Jeez @Jakey that's scary man!


----------



## Nightwalker (28/2/16)

OK, as the security guy around here. A few things. 
1) vape inside the house. Makes things smell nice. If family complain, a fan and window sadly work.
2. Get your security company to put proper magnets with shock disturbance on your windows and sliding doors.
3. Passives passives passives. More eyes the better. 
4. Believe it or not, I've recommended this to all my clients when asked for evaluations, smoke flares... U can get them at survival shops cheaply. Its smokes out the house fast. U know your home better than bastard's breaking in. You can get out, hit panic, lock yourself and family up safley before they know what's happening. I keep one in every room. And it's worked, a client had to use it.

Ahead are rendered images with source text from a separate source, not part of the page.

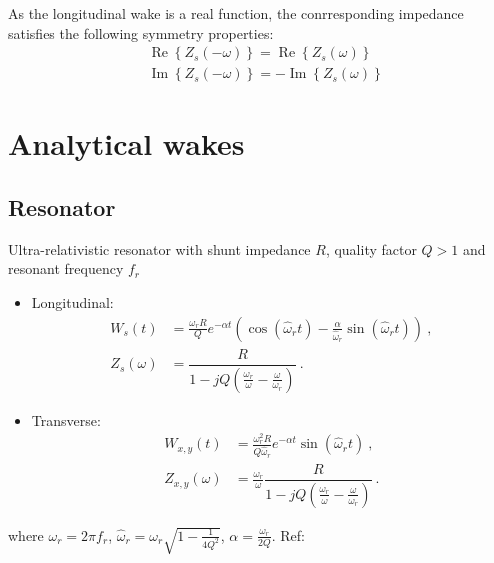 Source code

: As the longitudinal wake is a real function, the conrresponding impedance satisfies the following symmetry properties:
\begin{align}
&\operatorname{Re}\left\{ Z_{s}( - \omega) \right\}
=
\operatorname{Re}\left\{ Z_s( \omega) \right\}\\
&\operatorname{Im}\left\{ Z_{s}( -\omega) \right\}
=
-\operatorname{Im}\left\{ Z_{s}( \omega) \right\}
\end{align}

\section{Analytical wakes}
\subsection*{Resonator}
Ultra-relativistic resonator with shunt impedance $R$, quality factor $Q>1$ and resonant frequency $f_r$
\begin{itemize}
    \item Longitudinal:
    \begin{align}
        W_{s}(t) &= \frac{\omega_r R}{Q} e^{-\alpha t} \left(
                   \cos(\widehat{\omega}_r t) -
                   \frac{\alpha}{\widehat{\omega}_r} \sin(\widehat{\omega}_r t)\right)~,\\
        Z_{s}(\omega) &= \dfrac{R}{1 - jQ\left(\frac{\omega_r}{\omega} - \frac{\omega}{\omega_r}\right)}~.
    \end{align}
    \item Transverse:
    \begin{align}
        W_{x,y}(t) &= \frac{\omega_r^2 R }{Q \widehat{\omega}_r} e^{-\alpha t}\sin(\widehat{\omega}_r t)~,\\
        Z_{x,y}(\omega) &= \frac{\omega_r}{\omega} \dfrac{R}{1 - jQ\left(\frac{\omega_r}{\omega} - \frac{\omega}{\omega_r}\right)}~.
    \end{align}
\end{itemize}
where $\omega_r = 2\pi f_r$, $\widehat{\omega}_r = \omega_r \sqrt{1-\frac{1}{4Q^2}}$, $\alpha=\frac{\omega_r}{2Q}$. Ref: \cite[Section 2.2]{Mounet:Thesis}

Lastly, I am now in the EOD world but have had 13years in security and analysis. For the love of God, stay safe. And vape on brother

Reactions: Winner 2 | Informative 1


----------



## Nightwalker (28/2/16)

Oh, and how vaping saved my life? I fell asleep while holding my Ijust2 kit, had it been a cigg... All hail vaping

Reactions: Like 1


----------



## NewOobY (28/2/16)

sheesh bro @Jakey that is very scary, well least the phat clouds scared 'em off


----------



## DarkSide (28/2/16)

@Jakey Glad you and the family are safe, had a similar incident, gave chase, but those buggers move fast...on a lighter note, keep a safe for the firearm and another safe for all the vape gear!

Reactions: Funny 1


----------



## hands (28/2/16)

Ooh wow that is scary as all hell, glad you and your family are save man.


----------



## Kuhlkatz (28/2/16)

Wow @Jakey , I'm glad this one had a happy(ish) ending. It at least ended better than what could be expected in situations like this. It just shows again that we never think of becoming targets ourselves.
Most of us would not think twice of splashing on out vape kit, as it's better for us than smoking. I looks like we should approach safety and security in the same way - get decent kit and early warning systems as it's better than the outcomes if we do not have them.
Rather have a parachute and never use it as opposed to needing one and not having it.


----------



## Lord Vetinari (28/2/16)

DarkSide said:


> @Jakey Glad you and the family are safe, had a similar incident, gave chase, but those buggers move fast...on a lighter note, keep a safe for the firearm and another safe for all the vape gear!


Fire arms I will get off the intruder if he has any. I pity any person trying to break into my place. I dont care if I die. Me and God have an understanding. Makes me 20 times more dangerous than any person I will ever face. "OH you want to send me to paradise? Lets dance"


----------



## Silver (28/2/16)

Glad you safe @Jakey
Hair raising to read these types of things


----------